# Calgary Tug Get Together



## LynnW (May 12, 2009)

Well everyone it's been just about a year! Ann and I have been discussing having another get together and were wondering how Friday night June 12th would work. Is anyone available? 

Lynn


----------



## Tacoma (May 14, 2009)

That will work for me Lynn. I'll try to convince my husband to come this year.

Joan


----------



## Tacoma (May 14, 2009)

Lynn I just noticed this is not on the Canada thread. I think people would respond if you got it moved.

JOan


----------



## LynnW (May 14, 2009)

Hi Joan

I did think about that last night but I've been out all day today. So how do I get it moved to the Canada Board? 

Lynn

I have asked a moderator to move this post.


----------



## eal (May 15, 2009)

So count Wayne and I in 
Tacoma it would be great to see that husband of yours this year!


----------



## LynnW (May 16, 2009)

Joan it would be great if your husband would come this time.
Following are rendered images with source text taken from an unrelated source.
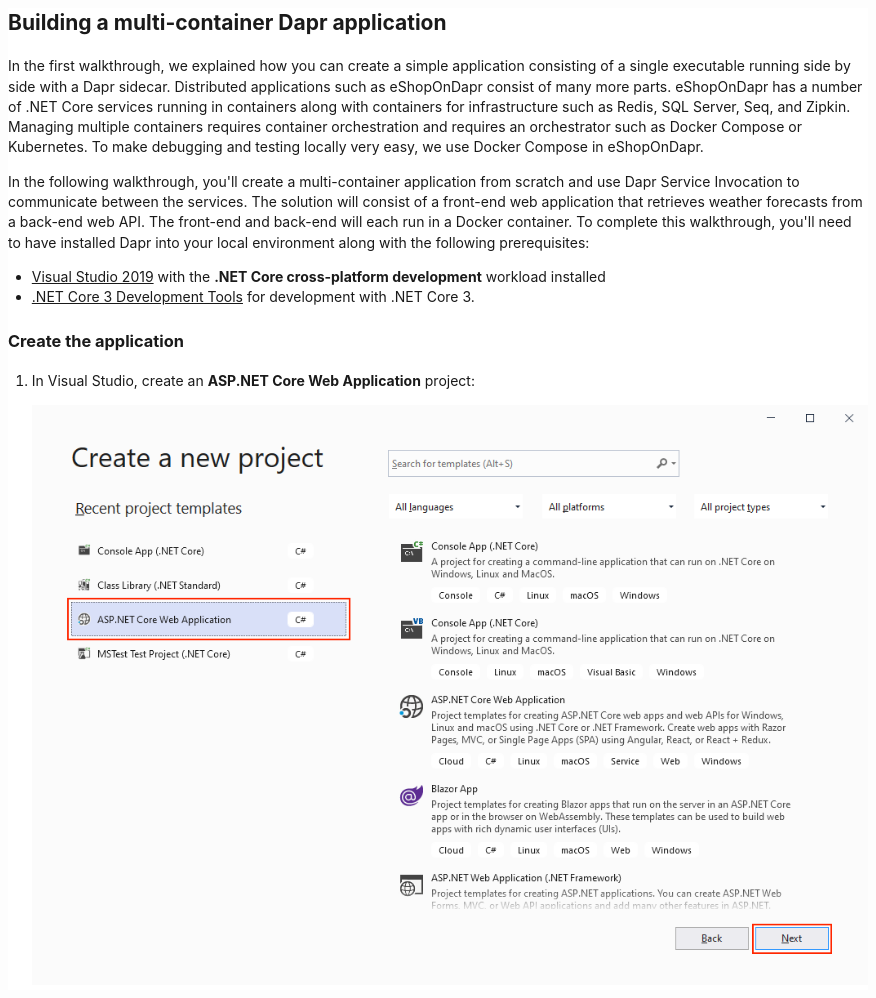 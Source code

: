 ## Building a multi-container Dapr application

In the first walkthrough, we explained how you can create a simple application consisting of a single executable running side by side with a Dapr sidecar. Distributed applications such as eShopOnDapr consist of many more parts. eShopOnDapr has a number of .NET Core services running in containers along with containers for infrastructure such as Redis, SQL Server, Seq, and Zipkin. Managing multiple containers requires container orchestration and requires an orchestrator such as Docker Compose or Kubernetes. To make debugging and testing locally very easy, we use Docker Compose in eShopOnDapr.

In the following walkthrough, you'll create a multi-container application from scratch and use Dapr Service Invocation to communicate between the services. The solution will consist of a front-end web application that retrieves weather forecasts from a back-end web API. The front-end and back-end will each run in a Docker container. To complete this walkthrough, you'll need to have installed Dapr into your local environment along with the following prerequisites:

- [Visual Studio 2019](https://visualstudio.microsoft.com/downloads) with the **.NET Core cross-platform development** workload installed
- [.NET Core 3 Development Tools](https://dotnet.microsoft.com/download/dotnet-core/3.1) for development with .NET Core 3.

### Create the application

1. In Visual Studio, create an **ASP.NET Core Web Application** project:

   ![Screenshot of creating a new project](./media/ch4-getting-started/walkthrough-multicontainer-createproject.png)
I don't know where everyone else is. I've been busy the last couple of days and was hoping more people would reply when I checked back. Maybe I'll have to send some PM's.

Lynn


----------



## JimH (May 19, 2009)

Alice and I will be there as well.

Jim


----------



## LynnW (May 19, 2009)

Well it looks like 8 for sure if Joan's DH comes. Spirits is coming if she can get her bonus time in Banff. I still have 1 PM with no reply yet. Anyone else want to join us?

Lynn


----------



## shagnut (May 20, 2009)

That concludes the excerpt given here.